RECORDS SHOWN:

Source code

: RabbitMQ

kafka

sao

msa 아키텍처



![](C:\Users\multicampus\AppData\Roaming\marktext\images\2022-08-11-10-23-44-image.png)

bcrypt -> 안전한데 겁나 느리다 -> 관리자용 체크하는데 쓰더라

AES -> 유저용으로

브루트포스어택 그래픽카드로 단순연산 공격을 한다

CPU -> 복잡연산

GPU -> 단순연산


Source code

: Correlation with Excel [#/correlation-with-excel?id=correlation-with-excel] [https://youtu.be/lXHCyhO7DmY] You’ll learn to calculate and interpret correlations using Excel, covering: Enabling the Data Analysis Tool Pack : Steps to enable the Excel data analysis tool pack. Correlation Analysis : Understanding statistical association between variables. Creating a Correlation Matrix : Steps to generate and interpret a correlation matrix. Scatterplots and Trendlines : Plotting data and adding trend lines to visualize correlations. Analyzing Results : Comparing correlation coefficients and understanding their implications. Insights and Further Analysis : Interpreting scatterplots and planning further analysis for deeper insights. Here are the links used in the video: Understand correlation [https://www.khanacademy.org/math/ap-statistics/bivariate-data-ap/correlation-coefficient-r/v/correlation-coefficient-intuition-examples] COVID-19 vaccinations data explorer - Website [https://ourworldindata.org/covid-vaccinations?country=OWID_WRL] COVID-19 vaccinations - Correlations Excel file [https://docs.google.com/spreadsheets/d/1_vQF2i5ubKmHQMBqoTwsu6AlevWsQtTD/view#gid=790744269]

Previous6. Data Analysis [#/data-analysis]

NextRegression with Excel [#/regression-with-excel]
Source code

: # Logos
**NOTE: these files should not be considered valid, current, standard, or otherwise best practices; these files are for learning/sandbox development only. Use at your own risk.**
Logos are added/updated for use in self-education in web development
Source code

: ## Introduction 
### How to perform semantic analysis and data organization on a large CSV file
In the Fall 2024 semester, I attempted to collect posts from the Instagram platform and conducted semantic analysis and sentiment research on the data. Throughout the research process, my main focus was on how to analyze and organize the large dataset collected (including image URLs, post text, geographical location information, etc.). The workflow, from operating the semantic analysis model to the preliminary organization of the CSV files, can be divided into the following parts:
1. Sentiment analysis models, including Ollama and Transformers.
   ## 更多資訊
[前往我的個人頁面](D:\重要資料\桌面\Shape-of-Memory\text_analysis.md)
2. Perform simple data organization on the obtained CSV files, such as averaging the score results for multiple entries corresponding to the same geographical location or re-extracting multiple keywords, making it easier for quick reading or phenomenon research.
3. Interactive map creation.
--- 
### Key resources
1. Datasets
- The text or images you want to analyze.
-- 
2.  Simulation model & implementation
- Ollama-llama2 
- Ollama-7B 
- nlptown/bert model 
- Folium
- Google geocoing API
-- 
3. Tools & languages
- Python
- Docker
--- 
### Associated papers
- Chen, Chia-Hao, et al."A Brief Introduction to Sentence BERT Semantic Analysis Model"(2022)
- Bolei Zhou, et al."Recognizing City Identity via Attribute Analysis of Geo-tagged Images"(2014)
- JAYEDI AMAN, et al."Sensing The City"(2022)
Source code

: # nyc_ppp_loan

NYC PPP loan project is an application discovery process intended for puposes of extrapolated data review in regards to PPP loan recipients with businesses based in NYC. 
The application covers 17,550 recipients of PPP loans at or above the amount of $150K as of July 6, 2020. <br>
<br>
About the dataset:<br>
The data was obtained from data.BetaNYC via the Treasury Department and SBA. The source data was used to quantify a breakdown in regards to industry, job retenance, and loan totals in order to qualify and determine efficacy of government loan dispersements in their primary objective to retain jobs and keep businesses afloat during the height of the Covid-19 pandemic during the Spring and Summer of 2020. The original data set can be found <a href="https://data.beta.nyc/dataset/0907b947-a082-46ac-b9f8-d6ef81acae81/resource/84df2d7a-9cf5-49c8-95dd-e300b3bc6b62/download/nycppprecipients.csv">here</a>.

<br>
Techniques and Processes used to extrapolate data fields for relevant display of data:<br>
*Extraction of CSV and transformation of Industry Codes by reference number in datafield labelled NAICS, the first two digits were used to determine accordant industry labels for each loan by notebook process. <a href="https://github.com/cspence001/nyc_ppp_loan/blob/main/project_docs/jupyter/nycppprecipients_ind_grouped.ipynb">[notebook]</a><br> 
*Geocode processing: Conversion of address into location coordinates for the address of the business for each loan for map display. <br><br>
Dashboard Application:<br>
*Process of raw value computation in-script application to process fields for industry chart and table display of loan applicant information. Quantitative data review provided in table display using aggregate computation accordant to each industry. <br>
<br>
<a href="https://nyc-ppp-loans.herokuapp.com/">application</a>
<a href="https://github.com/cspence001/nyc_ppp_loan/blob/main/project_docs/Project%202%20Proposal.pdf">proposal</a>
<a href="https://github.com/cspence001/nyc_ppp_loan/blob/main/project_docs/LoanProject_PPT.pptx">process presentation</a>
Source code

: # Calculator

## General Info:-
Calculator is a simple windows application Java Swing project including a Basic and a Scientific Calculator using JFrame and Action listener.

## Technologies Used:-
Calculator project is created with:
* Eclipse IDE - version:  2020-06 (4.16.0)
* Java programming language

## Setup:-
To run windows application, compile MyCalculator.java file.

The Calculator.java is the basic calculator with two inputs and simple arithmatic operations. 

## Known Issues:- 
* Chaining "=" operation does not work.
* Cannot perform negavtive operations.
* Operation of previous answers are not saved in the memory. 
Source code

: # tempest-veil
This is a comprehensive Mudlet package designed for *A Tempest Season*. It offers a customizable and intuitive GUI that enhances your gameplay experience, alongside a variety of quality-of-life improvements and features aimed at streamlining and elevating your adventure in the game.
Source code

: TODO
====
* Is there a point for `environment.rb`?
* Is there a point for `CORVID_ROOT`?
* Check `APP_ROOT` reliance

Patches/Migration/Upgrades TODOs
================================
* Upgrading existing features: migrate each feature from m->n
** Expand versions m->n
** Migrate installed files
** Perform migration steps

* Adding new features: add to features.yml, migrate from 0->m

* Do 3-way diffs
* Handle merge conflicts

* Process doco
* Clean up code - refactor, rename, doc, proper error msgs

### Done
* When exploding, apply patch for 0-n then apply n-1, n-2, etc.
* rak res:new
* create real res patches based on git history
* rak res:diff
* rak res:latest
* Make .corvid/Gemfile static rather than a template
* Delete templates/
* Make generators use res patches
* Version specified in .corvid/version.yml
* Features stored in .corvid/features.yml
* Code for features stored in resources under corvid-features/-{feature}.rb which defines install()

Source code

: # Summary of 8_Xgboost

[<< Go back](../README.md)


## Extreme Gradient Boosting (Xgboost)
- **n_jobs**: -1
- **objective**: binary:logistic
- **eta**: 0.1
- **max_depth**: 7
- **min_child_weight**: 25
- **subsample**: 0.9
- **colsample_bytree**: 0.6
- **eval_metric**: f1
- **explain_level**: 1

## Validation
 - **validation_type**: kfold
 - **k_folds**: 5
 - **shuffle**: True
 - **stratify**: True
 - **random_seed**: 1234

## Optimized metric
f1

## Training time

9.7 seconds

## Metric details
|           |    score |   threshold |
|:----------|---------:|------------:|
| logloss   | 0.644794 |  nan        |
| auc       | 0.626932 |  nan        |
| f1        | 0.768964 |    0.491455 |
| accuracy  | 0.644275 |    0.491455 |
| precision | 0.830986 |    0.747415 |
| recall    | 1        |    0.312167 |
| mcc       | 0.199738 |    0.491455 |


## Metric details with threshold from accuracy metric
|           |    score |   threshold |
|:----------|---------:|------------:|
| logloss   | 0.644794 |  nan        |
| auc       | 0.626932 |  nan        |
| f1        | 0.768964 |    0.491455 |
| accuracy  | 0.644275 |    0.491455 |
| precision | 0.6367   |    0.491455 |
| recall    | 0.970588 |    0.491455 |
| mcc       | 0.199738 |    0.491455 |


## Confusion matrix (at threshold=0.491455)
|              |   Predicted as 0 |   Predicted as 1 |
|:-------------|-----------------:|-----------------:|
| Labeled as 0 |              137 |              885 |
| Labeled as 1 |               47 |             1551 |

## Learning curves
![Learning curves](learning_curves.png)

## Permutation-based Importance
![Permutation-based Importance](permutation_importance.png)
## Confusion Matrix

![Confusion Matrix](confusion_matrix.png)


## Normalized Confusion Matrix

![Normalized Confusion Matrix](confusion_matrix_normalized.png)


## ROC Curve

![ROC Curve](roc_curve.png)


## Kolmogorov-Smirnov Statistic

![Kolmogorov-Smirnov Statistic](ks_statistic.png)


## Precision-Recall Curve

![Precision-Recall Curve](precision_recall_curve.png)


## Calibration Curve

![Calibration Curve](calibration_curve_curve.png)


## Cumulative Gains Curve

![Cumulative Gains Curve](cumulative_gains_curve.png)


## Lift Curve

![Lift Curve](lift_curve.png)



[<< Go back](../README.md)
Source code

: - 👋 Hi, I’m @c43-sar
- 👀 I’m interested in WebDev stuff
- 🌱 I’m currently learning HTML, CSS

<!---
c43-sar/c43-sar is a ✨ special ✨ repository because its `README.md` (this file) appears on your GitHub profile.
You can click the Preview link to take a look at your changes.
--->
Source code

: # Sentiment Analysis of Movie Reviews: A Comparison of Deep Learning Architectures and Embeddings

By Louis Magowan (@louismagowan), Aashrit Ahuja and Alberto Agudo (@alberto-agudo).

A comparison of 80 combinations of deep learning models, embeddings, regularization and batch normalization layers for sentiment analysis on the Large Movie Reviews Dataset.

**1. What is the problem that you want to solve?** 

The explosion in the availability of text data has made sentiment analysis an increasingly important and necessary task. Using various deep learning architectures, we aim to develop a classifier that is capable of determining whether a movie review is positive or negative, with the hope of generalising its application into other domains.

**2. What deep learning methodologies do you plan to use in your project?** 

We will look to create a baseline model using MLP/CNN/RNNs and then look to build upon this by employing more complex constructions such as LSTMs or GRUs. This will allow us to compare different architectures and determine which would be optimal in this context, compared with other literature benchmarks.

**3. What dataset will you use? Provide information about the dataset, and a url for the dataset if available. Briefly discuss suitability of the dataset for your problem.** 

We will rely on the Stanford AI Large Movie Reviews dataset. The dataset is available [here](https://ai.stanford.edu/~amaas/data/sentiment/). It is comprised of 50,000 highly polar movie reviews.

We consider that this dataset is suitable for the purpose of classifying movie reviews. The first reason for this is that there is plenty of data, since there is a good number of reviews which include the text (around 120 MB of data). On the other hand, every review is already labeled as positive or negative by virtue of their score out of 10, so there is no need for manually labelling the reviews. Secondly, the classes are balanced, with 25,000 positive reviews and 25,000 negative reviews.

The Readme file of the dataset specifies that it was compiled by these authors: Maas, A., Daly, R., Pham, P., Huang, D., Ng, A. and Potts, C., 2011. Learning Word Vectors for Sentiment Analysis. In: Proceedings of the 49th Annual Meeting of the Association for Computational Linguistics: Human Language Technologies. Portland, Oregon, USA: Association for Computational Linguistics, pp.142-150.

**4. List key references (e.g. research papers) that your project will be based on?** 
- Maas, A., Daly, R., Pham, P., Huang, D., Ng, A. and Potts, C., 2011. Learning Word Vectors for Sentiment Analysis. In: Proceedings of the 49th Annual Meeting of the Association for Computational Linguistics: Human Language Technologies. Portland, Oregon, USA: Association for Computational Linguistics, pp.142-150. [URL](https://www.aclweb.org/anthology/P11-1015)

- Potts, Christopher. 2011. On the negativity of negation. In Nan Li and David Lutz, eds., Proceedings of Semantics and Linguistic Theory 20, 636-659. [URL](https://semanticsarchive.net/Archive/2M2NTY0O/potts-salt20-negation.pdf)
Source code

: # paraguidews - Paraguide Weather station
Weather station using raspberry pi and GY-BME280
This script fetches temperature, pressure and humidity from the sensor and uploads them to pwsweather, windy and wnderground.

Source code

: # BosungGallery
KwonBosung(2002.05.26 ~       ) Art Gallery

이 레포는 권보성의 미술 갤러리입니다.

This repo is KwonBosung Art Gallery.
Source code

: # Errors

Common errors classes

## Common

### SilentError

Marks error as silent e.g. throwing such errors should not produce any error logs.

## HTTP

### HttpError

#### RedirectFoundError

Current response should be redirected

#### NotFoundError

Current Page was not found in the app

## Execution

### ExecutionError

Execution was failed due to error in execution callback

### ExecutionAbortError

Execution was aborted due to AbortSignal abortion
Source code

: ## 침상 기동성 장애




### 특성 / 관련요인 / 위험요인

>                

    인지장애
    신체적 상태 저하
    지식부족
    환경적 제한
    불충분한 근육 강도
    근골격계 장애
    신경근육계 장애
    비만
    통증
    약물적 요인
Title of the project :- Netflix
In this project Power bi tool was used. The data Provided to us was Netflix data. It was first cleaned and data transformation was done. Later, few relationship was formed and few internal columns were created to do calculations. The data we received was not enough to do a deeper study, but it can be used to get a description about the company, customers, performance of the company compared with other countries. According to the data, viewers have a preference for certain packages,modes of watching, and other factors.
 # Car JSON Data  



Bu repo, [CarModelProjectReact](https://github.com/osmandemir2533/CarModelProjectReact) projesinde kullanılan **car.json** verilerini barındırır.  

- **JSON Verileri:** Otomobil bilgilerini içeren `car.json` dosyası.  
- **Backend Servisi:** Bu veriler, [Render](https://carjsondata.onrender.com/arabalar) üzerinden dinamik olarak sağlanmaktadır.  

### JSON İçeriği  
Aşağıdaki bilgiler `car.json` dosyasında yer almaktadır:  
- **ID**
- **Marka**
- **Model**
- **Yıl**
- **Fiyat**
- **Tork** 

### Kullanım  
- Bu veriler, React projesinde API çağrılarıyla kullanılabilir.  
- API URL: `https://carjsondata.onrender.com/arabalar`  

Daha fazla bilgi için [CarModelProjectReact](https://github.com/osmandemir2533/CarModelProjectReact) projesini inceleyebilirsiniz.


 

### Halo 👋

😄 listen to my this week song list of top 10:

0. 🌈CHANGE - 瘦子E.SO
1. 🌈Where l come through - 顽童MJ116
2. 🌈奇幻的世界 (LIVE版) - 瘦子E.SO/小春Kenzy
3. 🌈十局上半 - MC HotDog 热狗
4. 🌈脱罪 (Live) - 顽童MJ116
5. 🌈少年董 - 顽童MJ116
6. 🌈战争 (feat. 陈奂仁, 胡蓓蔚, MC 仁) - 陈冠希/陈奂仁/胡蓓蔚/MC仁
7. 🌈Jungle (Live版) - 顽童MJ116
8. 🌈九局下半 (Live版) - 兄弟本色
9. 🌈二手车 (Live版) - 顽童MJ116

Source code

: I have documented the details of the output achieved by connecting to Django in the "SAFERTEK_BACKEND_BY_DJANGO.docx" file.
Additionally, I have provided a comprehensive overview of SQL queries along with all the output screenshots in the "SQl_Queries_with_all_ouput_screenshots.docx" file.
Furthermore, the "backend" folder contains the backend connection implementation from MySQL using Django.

REQUIREMENT: Determine how many lines in the listing above hold the word "problem", and reply with that number only.

EXERCISE SOLUTION: 2